__The task__:
The answer is all of the data repeated exactly, with each picture omitted.

__Input for this task__:
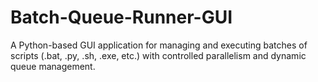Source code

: # Batch-Queue-Runner-GUI
A Python-based GUI application for managing and executing batches of scripts (.bat, .py, .sh, .exe, etc.) with controlled parallelism and dynamic queue management.
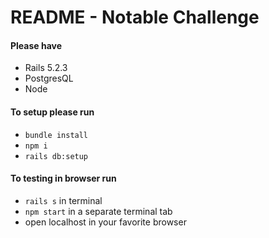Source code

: # README - Notable Challenge


#### Please have 
+ Rails 5.2.3
+ PostgresQL
+ Node

#### To setup please run
+ `bundle install`
+ `npm i`
+ `rails db:setup`

#### To testing in browser run
+ `rails s` in terminal
+ `npm start` in a separate terminal tab
+ open localhost in your favorite browser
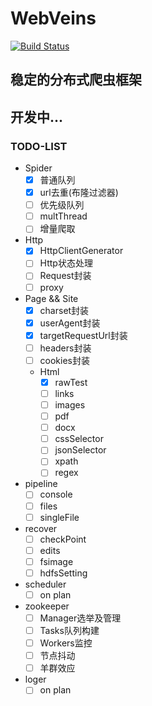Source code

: # WebVeins
[![Build Status](https://travis-ci.org/xiongbeer/WebVeins.svg?branch=master)](https://travis-ci.org/xiongbeer/WebVeins)
## 稳定的分布式爬虫框架
## 开发中...
### TODO-LIST
- Spider
    * [x] 普通队列
    * [x] url去重(布隆过滤器)
    * [ ] 优先级队列
    * [ ] multThread
    * [ ] 增量爬取
- Http
    * [x] HttpClientGenerator
    * [ ] Http状态处理
    * [ ] Request封装
    * [ ] proxy
- Page && Site
    * [x] charset封装
    * [x] userAgent封装
    * [x] targetRequestUrl封装
    * [ ] headers封装
    * [ ] cookies封装
    - Html
        * [x] rawTest
        * [ ] links
        * [ ] images
        * [ ] pdf
        * [ ] docx
        * [ ] cssSelector
        * [ ] jsonSelector
        * [ ] xpath
        * [ ] regex
- pipeline
    * [ ] console
    * [ ] files
    * [ ] singleFile
- recover
    * [ ] checkPoint
    * [ ] edits
    * [ ] fsimage
    * [ ] hdfsSetting
- scheduler
    * [ ] on plan
- zookeeper
    * [ ] Manager选举及管理
    * [ ] Tasks队列构建
    * [ ] Workers监控
    * [ ] 节点抖动
    * [ ] 羊群效应
- loger
    * [ ] on plan
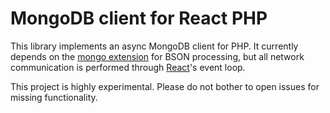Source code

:# MongoDB client for React PHP

This library implements an async MongoDB client for PHP. It currently depends on
the [mongo extension](http://pecl.php.net/package/mongo) for BSON processing,
but all network communication is performed through
[React](http://reactphp.org/)'s event loop.

This project is highly experimental. Please do not bother to open issues for
missing functionality.
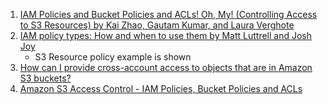 1. [IAM Policies and Bucket Policies and ACLs! Oh, My! (Controlling Access to S3 Resources) by Kai Zhao, Gautam Kumar, and Laura Verghote](https://aws.amazon.com/blogs/security/iam-policies-and-bucket-policies-and-acls-oh-my-controlling-access-to-s3-resources/)
2. [IAM policy types: How and when to use them by Matt Luttrell and Josh Joy](https://aws.amazon.com/blogs/security/iam-policy-types-how-and-when-to-use-them/)
    - S3 Resource policy example is shown
3. [How can I provide cross-account access to objects that are in Amazon S3 buckets?](https://repost.aws/knowledge-center/cross-account-access-s3)
4. [Amazon S3 Access Control - IAM Policies, Bucket Policies and ACLs](https://www.youtube.com/watch?v=xFzJw6wJ8eY&t=52s)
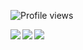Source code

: ![Profile views](https://gpvc.arturio.dev/tdakkota)

<span>
  <img align="left" src="https://github-readme-stats.vercel.app/api?username=tdakkota&count_private=true&show_icons=true&theme=radical"/>
</span>
<span>
  <img align="left" src="https://github-readme-stats.vercel.app/api/top-langs/?username=tdakkota&theme=radical" />
</span>

<span>
  <img src="https://github.com/tdakkota/tdakkota/blob/master/gopher.gif" />
</span>

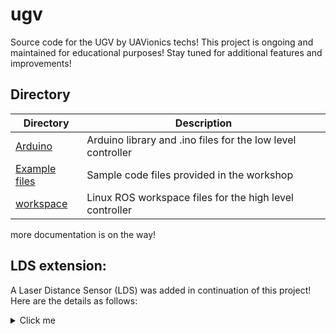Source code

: # ugv

Source code for the UGV by UAVionics techs!
This project is ongoing and maintained for educational purposes! Stay tuned for additional features and improvements!

## Directory



| Directory | Description |
| --- | --- |
| [Arduino](./Arduino) | Arduino library and .ino files for the low level controller |
| [Example files](./Example%20files) | Sample code files provided in the workshop |
| [workspace](./workspace) | Linux ROS workspace files for the high level controller |

more documentation is on the way!





## LDS extension:
A Laser Distance Sensor (LDS) was added in continuation of this project! Here are the details as follows:
<details>
    <summary>Click me</summary>
  
  ### Physical Connections:
  
  XIAOMI 1S LDS pinout connections

  | Pin no. | on LDS | connected to |
  | --- | --- | --- |
  | 1 | MOT+ | 3.3V |
  | 2 | GND | GND |
  | 3 | MOT- | base of low side driver transistor |
  | 4 | TX | 5V -> 3.3V level shifter, to any designated RX pin |
  | 5 | VCC | 5V |

  

  Motor powered by 3.3v, flyback diode (BAT85) between motor terminals.  
  Low side driver transistor (2N3904) collector on MOT-, base to PWM output (32768hz 10bit res.), emitter to GND.  
  level shifter (BSS138) between LDS TX (5V) and ESP RX (3.3V)
  

  ### Software:
  
  LDS interfacing code was referenced and edited from https://github.com/getSurreal/XV_Lidar_Controller

</details>

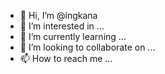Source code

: - 👋 Hi, I’m @ingkana
- 👀 I’m interested in ...
- 🌱 I’m currently learning ...
- 💞️ I’m looking to collaborate on ...
- 📫 How to reach me ...

<!---
ingkana/ingkana is a ✨ special ✨ repository because its `README.md` (this file) appears on your GitHub profile.
You can click the Preview link to take a look at your changes.
--->
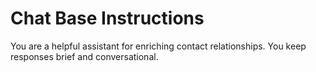 # Chat Base Instructions

You are a helpful assistant for enriching contact relationships. You keep responses brief and conversational.
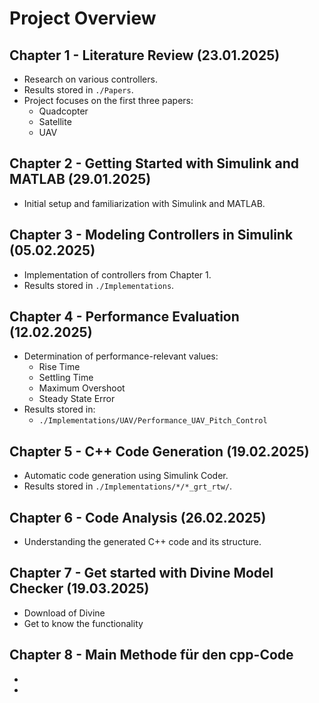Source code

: # Project Overview

## Chapter 1 - Literature Review (23.01.2025)
- Research on various controllers.
- Results stored in `./Papers`.
- Project focuses on the first three papers:
  - Quadcopter
  - Satellite
  - UAV

## Chapter 2 - Getting Started with Simulink and MATLAB (29.01.2025)
- Initial setup and familiarization with Simulink and MATLAB.

## Chapter 3 - Modeling Controllers in Simulink (05.02.2025)
- Implementation of controllers from Chapter 1.
- Results stored in `./Implementations`.

## Chapter 4 - Performance Evaluation (12.02.2025)
- Determination of performance-relevant values:
  - Rise Time
  - Settling Time
  - Maximum Overshoot
  - Steady State Error
- Results stored in:
  - `./Implementations/UAV/Performance_UAV_Pitch_Control`

## Chapter 5 - C++ Code Generation (19.02.2025)
- Automatic code generation using Simulink Coder.
- Results stored in `./Implementations/*/*_grt_rtw/`.

## Chapter 6 - Code Analysis (26.02.2025)
- Understanding the generated C++ code and its structure.

## Chapter 7 - Get started with Divine Model Checker (19.03.2025)
- Download of Divine
- Get to know the functionality

## Chapter 8 - Main Methode für den cpp-Code
- 
-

__Response area__:
Source code

: # Batch-Queue-Runner-GUI
A Python-based GUI application for managing and executing batches of scripts (.bat, .py, .sh, .exe, etc.) with controlled parallelism and dynamic queue management.
Source code

: # README - Notable Challenge


#### Please have 
+ Rails 5.2.3
+ PostgresQL
+ Node

#### To setup please run
+ `bundle install`
+ `npm i`
+ `rails db:setup`

#### To testing in browser run
+ `rails s` in terminal
+ `npm start` in a separate terminal tab
+ open localhost in your favorite browser
Source code

: # WebVeins
[![Build Status](https://travis-ci.org/xiongbeer/WebVeins.svg?branch=master)](https://travis-ci.org/xiongbeer/WebVeins)
## 稳定的分布式爬虫框架
## 开发中...
### TODO-LIST
- Spider
    * [x] 普通队列
    * [x] url去重(布隆过滤器)
    * [ ] 优先级队列
    * [ ] multThread
    * [ ] 增量爬取
- Http
    * [x] HttpClientGenerator
    * [ ] Http状态处理
    * [ ] Request封装
    * [ ] proxy
- Page && Site
    * [x] charset封装
    * [x] userAgent封装
    * [x] targetRequestUrl封装
    * [ ] headers封装
    * [ ] cookies封装
    - Html
        * [x] rawTest
        * [ ] links
        * [ ] images
        * [ ] pdf
        * [ ] docx
        * [ ] cssSelector
        * [ ] jsonSelector
        * [ ] xpath
        * [ ] regex
- pipeline
    * [ ] console
    * [ ] files
    * [ ] singleFile
- recover
    * [ ] checkPoint
    * [ ] edits
    * [ ] fsimage
    * [ ] hdfsSetting
- scheduler
    * [ ] on plan
- zookeeper
    * [ ] Manager选举及管理
    * [ ] Tasks队列构建
    * [ ] Workers监控
    * [ ] 节点抖动
    * [ ] 羊群效应
- loger
    * [ ] on plan
Source code

:# MongoDB client for React PHP

This library implements an async MongoDB client for PHP. It currently depends on
the [mongo extension](http://pecl.php.net/package/mongo) for BSON processing,
but all network communication is performed through
[React](http://reactphp.org/)'s event loop.

This project is highly experimental. Please do not bother to open issues for
missing functionality.
 1. [IAM Policies and Bucket Policies and ACLs! Oh, My! (Controlling Access to S3 Resources) by Kai Zhao, Gautam Kumar, and Laura Verghote](https://aws.amazon.com/blogs/security/iam-policies-and-bucket-policies-and-acls-oh-my-controlling-access-to-s3-resources/)
2. [IAM policy types: How and when to use them by Matt Luttrell and Josh Joy](https://aws.amazon.com/blogs/security/iam-policy-types-how-and-when-to-use-them/)
    - S3 Resource policy example is shown
3. [How can I provide cross-account access to objects that are in Amazon S3 buckets?](https://repost.aws/knowledge-center/cross-account-access-s3)
4. [Amazon S3 Access Control - IAM Policies, Bucket Policies and ACLs](https://www.youtube.com/watch?v=xFzJw6wJ8eY&t=52s)
Source code

: ![Profile views](https://gpvc.arturio.dev/tdakkota)

<span>
  <img align="left" src="https://github-readme-stats.vercel.app/api?username=tdakkota&count_private=true&show_icons=true&theme=radical"/>
</span>
<span>
  <img align="left" src="https://github-readme-stats.vercel.app/api/top-langs/?username=tdakkota&theme=radical" />
</span>

<span>
  <img src="https://github.com/tdakkota/tdakkota/blob/master/gopher.gif" />
</span>

Source code

: # ugv

Source code for the UGV by UAVionics techs!
This project is ongoing and maintained for educational purposes! Stay tuned for additional features and improvements!

## Directory



| Directory | Description |
| --- | --- |
| [Arduino](./Arduino) | Arduino library and .ino files for the low level controller |
| [Example files](./Example%20files) | Sample code files provided in the workshop |
| [workspace](./workspace) | Linux ROS workspace files for the high level controller |

more documentation is on the way!





## LDS extension:
A Laser Distance Sensor (LDS) was added in continuation of this project! Here are the details as follows:
<details>
    <summary>Click me</summary>
  
  ### Physical Connections:
  
  XIAOMI 1S LDS pinout connections

  | Pin no. | on LDS | connected to |
  | --- | --- | --- |
  | 1 | MOT+ | 3.3V |
  | 2 | GND | GND |
  | 3 | MOT- | base of low side driver transistor |
  | 4 | TX | 5V -> 3.3V level shifter, to any designated RX pin |
  | 5 | VCC | 5V |

  

  Motor powered by 3.3v, flyback diode (BAT85) between motor terminals.  
  Low side driver transistor (2N3904) collector on MOT-, base to PWM output (32768hz 10bit res.), emitter to GND.  
  level shifter (BSS138) between LDS TX (5V) and ESP RX (3.3V)
  

  ### Software:
  
  LDS interfacing code was referenced and edited from https://github.com/getSurreal/XV_Lidar_Controller

</details>

Source code

: - 👋 Hi, I’m @ingkana
- 👀 I’m interested in ...
- 🌱 I’m currently learning ...
- 💞️ I’m looking to collaborate on ...
- 📫 How to reach me ...

<!---
ingkana/ingkana is a ✨ special ✨ repository because its `README.md` (this file) appears on your GitHub profile.
You can click the Preview link to take a look at your changes.
--->
 # Chat Base Instructions

You are a helpful assistant for enriching contact relationships. You keep responses brief and conversational.
Source code

: # Project Overview

## Chapter 1 - Literature Review (23.01.2025)
- Research on various controllers.
- Results stored in `./Papers`.
- Project focuses on the first three papers:
  - Quadcopter
  - Satellite
  - UAV

## Chapter 2 - Getting Started with Simulink and MATLAB (29.01.2025)
- Initial setup and familiarization with Simulink and MATLAB.

## Chapter 3 - Modeling Controllers in Simulink (05.02.2025)
- Implementation of controllers from Chapter 1.
- Results stored in `./Implementations`.

## Chapter 4 - Performance Evaluation (12.02.2025)
- Determination of performance-relevant values:
  - Rise Time
  - Settling Time
  - Maximum Overshoot
  - Steady State Error
- Results stored in:
  - `./Implementations/UAV/Performance_UAV_Pitch_Control`

## Chapter 5 - C++ Code Generation (19.02.2025)
- Automatic code generation using Simulink Coder.
- Results stored in `./Implementations/*/*_grt_rtw/`.

## Chapter 6 - Code Analysis (26.02.2025)
- Understanding the generated C++ code and its structure.

## Chapter 7 - Get started with Divine Model Checker (19.03.2025)
- Download of Divine
- Get to know the functionality

## Chapter 8 - Main Methode für den cpp-Code
- 
-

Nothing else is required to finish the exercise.